**Task description:** Extract every line from the records below that contains the word "Microsoft".

**Data to use:**
***
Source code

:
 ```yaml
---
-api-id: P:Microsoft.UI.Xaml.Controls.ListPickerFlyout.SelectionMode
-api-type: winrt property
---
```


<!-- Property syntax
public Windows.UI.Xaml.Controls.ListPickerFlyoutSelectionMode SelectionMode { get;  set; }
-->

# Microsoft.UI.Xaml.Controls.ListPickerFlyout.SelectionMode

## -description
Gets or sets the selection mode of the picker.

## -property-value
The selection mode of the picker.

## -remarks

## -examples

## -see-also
***
**Written response:**
-api-id: P:Microsoft.UI.Xaml.Controls.ListPickerFlyout.SelectionMode
# Microsoft.UI.Xaml.Controls.ListPickerFlyout.SelectionMode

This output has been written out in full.